C’è una pole da record oggi a Monza. Una pole che da sola vale più di una vittoria. Il record dei record scolpito nel nome della velocità. Un numero simbolico: 1.19.119. Il cronometro si ferma e si fraziona in due parti identiche. Un repetita iuvant capace di generare un distacco importante da Hamilton, come sempre immancabilmente, ma questa volta inutilmente, perfetto.
Non sorride Vettel, insolitamente secondo, inesorabilmente all’ombra di un compagno rinvigorito. Ma gioisce un autodromo intero per il suo campione ritrovato. Per una cabala favorevole, per una doppietta autorevole. Come non capitava da 18 anni.
Intanto Kimi non si smentisce. Poche e misurate parole, nessun sussulto, nessun cenno del viso. Gli occhi al solito immediatamente nascosti sotto al riparo delle lenti scure. Lenti scure come quelle dietro alle quali soleva celarsi Enzo Ferrari, il grande condottiero. A trent’anni dalla sua morte, mentre si registra un’altra terribile scomparsa in casa Ferrari, il Cavallino risorge. Per Marchionne, per i tifosi, per i piloti. Tutti insieme in cerca di una redenzione e di un’affermazione che manca da troppo tempo.

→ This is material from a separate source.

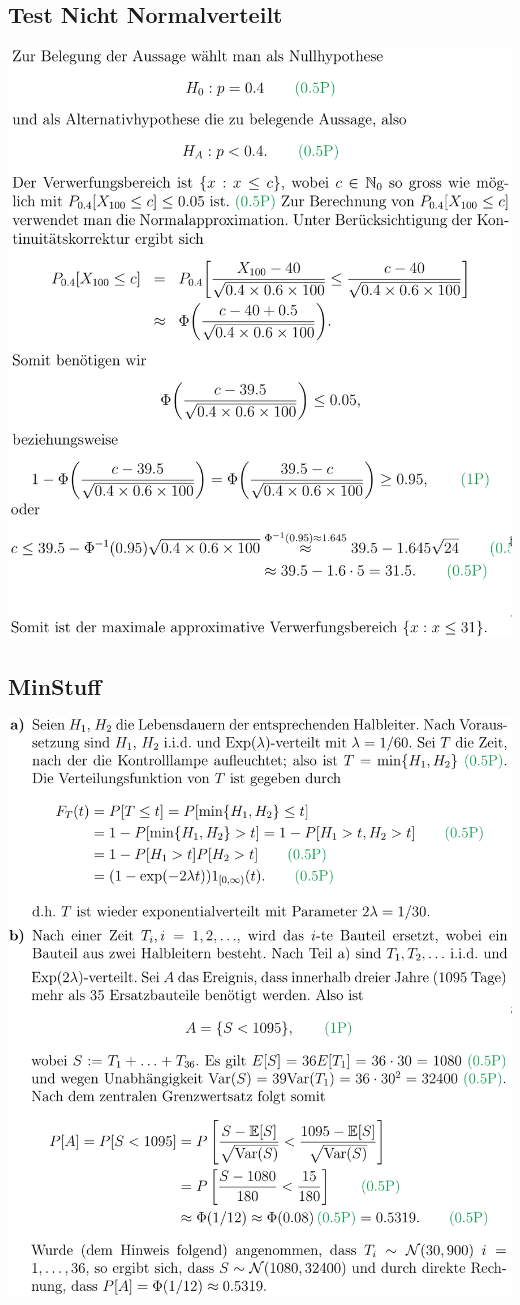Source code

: \subsection{Test Nicht Normalverteilt}
\includegraphics[width=\linewidth]{./Figures/Test_Nicht_Normalverteilt.png}

\subsection{MinStuff}
\includegraphics[width=\linewidth]{./Figures/ExampleMinStuff.png}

Mentre aspetta conferme dal futuro Raikkonen fa suo un pezzo di storia. Si riprende Monza, con la fame disperata di chi non sa se potrà ancora conquistarla. Con l’appetito ingordo di chi ha subito un torto del destino a Spa. Nell’eterno supplizio di Tantalo che lo costringe a raccogliere le briciole lasciate da un altro. Eppure oggi Monza è di Kimi, nel tripudio delle onnipresenti bandiere biancoazzurre. Mentre Sebastian osserva impotente, defraudato della sua leadership. Vittorioso sull’avversario diretto, ma sconfitto dal suo compagno. Un compagno di poche parole, ma che oggi intona il suo splendido canto del cigno.